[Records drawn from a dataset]

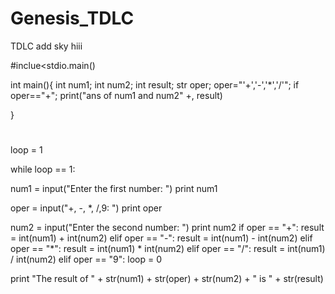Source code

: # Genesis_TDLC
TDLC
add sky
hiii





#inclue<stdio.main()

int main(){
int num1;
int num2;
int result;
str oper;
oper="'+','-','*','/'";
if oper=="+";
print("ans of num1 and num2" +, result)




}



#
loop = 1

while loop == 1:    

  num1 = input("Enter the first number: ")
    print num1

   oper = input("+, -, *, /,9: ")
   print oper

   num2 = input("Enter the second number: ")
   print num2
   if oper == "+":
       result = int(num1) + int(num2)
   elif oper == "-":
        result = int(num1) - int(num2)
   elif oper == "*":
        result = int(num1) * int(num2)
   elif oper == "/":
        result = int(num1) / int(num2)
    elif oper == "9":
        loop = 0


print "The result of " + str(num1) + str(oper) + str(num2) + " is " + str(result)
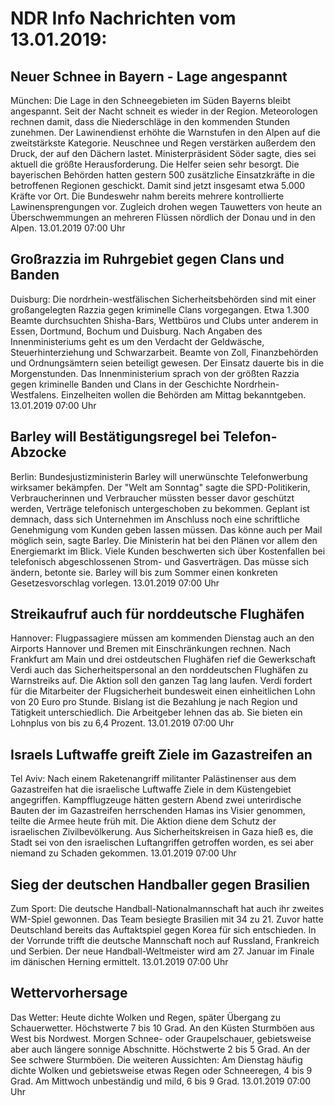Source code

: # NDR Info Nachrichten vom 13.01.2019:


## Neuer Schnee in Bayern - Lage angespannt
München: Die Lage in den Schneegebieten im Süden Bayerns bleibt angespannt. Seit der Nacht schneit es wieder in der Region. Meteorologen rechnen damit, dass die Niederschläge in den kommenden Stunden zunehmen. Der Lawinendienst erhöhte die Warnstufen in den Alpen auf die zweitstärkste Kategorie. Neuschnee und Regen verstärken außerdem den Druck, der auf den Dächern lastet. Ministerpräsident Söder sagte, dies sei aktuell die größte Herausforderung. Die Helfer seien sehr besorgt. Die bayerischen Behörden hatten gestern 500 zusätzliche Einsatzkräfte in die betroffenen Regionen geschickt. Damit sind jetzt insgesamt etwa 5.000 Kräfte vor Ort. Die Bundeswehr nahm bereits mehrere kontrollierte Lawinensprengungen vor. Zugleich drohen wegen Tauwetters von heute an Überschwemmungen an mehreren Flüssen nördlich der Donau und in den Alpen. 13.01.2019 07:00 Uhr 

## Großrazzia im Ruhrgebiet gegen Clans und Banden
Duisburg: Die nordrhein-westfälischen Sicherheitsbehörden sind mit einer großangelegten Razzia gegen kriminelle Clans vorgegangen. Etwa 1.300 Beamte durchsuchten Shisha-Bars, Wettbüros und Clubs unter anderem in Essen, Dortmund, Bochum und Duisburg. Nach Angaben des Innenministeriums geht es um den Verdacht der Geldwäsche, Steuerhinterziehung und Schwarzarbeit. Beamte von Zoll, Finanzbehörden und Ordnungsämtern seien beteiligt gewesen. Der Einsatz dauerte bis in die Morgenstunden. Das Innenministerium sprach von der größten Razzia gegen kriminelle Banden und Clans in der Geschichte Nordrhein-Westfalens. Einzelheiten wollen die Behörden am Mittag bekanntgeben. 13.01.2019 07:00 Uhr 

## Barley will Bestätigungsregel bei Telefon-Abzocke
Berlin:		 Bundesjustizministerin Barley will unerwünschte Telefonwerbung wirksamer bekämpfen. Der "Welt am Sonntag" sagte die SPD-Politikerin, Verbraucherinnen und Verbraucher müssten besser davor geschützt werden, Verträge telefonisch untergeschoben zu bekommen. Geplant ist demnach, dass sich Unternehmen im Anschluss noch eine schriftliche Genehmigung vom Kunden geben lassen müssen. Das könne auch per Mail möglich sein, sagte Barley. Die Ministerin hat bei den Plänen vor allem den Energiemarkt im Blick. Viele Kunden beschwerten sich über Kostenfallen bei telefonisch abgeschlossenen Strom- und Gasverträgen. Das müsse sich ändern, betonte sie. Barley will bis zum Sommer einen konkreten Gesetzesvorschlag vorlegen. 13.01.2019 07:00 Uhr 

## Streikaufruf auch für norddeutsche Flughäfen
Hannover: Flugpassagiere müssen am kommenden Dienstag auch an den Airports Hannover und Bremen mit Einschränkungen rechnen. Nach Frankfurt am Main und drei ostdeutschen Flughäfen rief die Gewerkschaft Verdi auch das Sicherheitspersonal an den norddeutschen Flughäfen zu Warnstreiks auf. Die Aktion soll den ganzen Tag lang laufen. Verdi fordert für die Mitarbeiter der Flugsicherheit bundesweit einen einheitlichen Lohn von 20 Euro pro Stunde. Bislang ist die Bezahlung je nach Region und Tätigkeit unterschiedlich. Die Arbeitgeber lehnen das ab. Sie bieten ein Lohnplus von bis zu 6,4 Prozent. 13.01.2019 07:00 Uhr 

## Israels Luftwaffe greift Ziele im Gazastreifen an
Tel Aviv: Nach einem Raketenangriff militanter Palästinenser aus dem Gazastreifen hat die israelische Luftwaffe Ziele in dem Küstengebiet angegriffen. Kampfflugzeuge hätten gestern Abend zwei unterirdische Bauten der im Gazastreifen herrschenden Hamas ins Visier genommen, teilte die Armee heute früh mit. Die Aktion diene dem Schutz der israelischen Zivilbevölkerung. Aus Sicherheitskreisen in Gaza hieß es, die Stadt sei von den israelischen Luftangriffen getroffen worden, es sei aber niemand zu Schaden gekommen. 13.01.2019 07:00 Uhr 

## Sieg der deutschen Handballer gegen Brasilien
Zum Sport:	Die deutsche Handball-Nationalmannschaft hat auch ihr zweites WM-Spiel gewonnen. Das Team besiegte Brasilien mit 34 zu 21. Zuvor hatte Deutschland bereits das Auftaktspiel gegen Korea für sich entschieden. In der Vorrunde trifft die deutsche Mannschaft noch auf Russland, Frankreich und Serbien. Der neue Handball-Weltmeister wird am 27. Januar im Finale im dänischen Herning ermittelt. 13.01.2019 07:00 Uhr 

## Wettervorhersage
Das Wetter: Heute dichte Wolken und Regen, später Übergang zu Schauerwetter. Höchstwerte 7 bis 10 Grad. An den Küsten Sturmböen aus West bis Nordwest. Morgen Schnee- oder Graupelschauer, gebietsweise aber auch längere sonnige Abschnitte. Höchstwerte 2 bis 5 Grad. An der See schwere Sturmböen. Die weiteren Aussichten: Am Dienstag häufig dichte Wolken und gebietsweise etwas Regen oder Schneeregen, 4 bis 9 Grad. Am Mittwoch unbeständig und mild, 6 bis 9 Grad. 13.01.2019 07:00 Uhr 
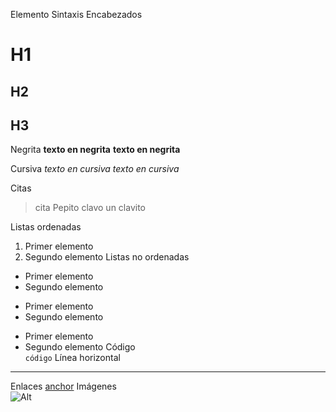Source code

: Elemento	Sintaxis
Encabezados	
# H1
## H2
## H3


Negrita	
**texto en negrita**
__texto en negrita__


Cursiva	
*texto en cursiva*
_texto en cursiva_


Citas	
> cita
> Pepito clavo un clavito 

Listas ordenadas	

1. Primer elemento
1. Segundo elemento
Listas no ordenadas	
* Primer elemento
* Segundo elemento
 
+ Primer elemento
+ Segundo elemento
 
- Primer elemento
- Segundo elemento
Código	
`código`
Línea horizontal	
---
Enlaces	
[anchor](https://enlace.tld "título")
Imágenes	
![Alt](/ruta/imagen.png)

--

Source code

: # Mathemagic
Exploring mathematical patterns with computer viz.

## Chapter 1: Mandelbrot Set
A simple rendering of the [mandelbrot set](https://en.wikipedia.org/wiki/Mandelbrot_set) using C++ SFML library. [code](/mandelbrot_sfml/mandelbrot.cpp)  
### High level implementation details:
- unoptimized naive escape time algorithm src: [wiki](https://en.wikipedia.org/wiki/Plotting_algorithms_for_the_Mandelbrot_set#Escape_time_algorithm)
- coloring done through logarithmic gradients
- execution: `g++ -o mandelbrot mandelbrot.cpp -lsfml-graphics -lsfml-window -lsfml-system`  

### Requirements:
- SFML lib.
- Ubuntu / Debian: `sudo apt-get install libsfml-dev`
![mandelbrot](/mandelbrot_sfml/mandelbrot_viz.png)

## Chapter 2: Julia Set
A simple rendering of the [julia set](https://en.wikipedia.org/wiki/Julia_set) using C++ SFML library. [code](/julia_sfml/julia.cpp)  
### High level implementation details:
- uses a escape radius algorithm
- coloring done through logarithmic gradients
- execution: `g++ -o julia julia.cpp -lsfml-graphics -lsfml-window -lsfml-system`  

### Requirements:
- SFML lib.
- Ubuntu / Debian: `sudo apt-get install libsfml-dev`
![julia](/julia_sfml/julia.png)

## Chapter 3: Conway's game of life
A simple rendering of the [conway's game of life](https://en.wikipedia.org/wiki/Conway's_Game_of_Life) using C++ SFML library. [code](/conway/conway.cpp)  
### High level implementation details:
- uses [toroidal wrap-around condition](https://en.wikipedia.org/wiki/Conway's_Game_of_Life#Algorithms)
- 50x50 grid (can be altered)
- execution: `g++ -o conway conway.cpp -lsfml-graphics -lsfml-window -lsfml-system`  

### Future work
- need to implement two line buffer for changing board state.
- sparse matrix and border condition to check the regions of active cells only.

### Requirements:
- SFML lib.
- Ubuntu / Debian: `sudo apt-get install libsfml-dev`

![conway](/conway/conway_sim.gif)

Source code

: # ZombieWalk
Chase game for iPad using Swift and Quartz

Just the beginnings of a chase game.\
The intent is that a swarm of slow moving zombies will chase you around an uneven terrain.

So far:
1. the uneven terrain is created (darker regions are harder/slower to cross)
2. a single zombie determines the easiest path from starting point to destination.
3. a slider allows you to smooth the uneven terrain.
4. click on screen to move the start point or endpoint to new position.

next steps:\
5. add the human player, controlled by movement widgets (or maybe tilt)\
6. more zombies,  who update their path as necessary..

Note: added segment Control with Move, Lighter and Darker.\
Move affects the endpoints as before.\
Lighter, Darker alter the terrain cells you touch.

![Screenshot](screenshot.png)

==

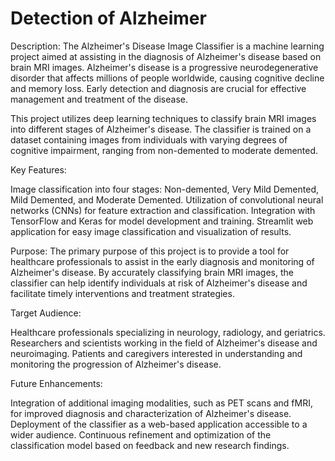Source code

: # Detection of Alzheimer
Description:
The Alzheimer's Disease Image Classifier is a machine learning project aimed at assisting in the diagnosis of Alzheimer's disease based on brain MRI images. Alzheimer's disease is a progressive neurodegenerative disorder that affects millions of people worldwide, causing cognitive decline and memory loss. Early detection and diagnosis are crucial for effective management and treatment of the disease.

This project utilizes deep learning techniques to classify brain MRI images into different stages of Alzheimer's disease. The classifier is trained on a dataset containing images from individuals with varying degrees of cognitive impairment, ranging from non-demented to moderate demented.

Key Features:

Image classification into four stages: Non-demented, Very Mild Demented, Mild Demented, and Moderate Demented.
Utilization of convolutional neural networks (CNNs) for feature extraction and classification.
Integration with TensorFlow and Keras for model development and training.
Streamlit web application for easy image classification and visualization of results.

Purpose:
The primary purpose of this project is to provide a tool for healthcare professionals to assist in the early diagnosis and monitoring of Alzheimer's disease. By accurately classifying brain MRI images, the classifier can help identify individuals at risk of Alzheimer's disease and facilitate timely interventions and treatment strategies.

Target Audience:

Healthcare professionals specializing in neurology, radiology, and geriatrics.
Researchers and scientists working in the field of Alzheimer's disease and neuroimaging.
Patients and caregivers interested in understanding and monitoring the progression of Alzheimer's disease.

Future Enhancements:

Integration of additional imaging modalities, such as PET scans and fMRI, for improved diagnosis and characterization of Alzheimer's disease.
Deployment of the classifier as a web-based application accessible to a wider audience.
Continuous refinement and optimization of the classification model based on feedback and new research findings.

### What you need to do:
In the entries above, find each line that has the word "Luftwaffe". Copy it.

### Response to this exercise:
## Israels Luftwaffe greift Ziele im Gazastreifen an
Tel Aviv: Nach einem Raketenangriff militanter Palästinenser aus dem Gazastreifen hat die israelische Luftwaffe Ziele in dem Küstengebiet angegriffen. Kampfflugzeuge hätten gestern Abend zwei unterirdische Bauten der im Gazastreifen herrschenden Hamas ins Visier genommen, teilte die Armee heute früh mit. Die Aktion diene dem Schutz der israelischen Zivilbevölkerung. Aus Sicherheitskreisen in Gaza hieß es, die Stadt sei von den israelischen Luftangriffen getroffen worden, es sei aber niemand zu Schaden gekommen. 13.01.2019 07:00 Uhr 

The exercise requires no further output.